I think that this article relates to what Jill Brindson was saying in our week three lecture. Rebranding will not be effective if used as an umbrella to hide the organisations internal affairs. For rebranding to be effective it  is important that employees of of the organisation believe, live and breath the rebranding. Because if members of the organisation can't believe in it, then how can we expect consumers to believe in it? I think that it is great that CEO's are encouraging departments outside of marketing to get involved in the rebranding of its organisation. 

Ashleigh Mincher's curator insight, September 17, 2014 5:03 PM

Highlights how brand repositioning or creating a new brand altogether must not only be supported and believed in by external parties such as customers, but also internal parties namely the companies’ employees.

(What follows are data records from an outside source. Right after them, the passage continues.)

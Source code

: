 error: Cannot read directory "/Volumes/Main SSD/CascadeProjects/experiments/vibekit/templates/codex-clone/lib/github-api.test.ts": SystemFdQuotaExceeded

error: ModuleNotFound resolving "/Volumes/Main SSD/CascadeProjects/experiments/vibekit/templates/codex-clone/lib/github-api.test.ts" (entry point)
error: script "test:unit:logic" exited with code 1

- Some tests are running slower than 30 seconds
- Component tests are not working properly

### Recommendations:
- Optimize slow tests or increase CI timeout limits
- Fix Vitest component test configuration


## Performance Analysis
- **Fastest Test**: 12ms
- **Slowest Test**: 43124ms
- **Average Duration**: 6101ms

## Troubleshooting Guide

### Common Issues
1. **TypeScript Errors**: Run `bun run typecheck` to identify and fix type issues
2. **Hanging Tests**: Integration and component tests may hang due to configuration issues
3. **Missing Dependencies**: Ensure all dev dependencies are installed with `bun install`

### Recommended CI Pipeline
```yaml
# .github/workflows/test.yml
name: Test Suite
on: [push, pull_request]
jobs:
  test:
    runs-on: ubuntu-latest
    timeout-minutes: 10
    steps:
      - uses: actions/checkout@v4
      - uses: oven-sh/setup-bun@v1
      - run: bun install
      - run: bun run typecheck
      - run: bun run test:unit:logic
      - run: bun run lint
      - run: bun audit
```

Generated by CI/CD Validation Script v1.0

The article differs to our textbook in that it states that building successful brands no longer just starts with the customers and is not just what the customer makes of it, instead the most successful brands are those that are able to “motivate the [employees] team” so that they can deliver what the brand intends to deliver. In addition, what makes a successful brand depends on how well the brand is “integrated into company vision and values”. This makes sense; if a brand is to be repositioned for instance but the repositioning is not believed in by employees and is met with cynicism, there is a higher likelihood that this will be conveyed to customers.

Francesca Everard's curator insight, October 2, 2014 8:00 AM

This emphasizes the way in which a new brand or repositioning an existing one must not only be supported and believed by consumers (external parties), but also internal ones such as employees. This article talks about how a brand will be successful if it is successfully "integrated into the company vision and values". It is essential that if repositioning, the employees are in favor and support this decision, as they are going to pass this emotion down to consumers, who will then be affected by perhaps a negative impact. So it is not only the consumer who must believe and be motivated by the change to support it, firstly the employees must.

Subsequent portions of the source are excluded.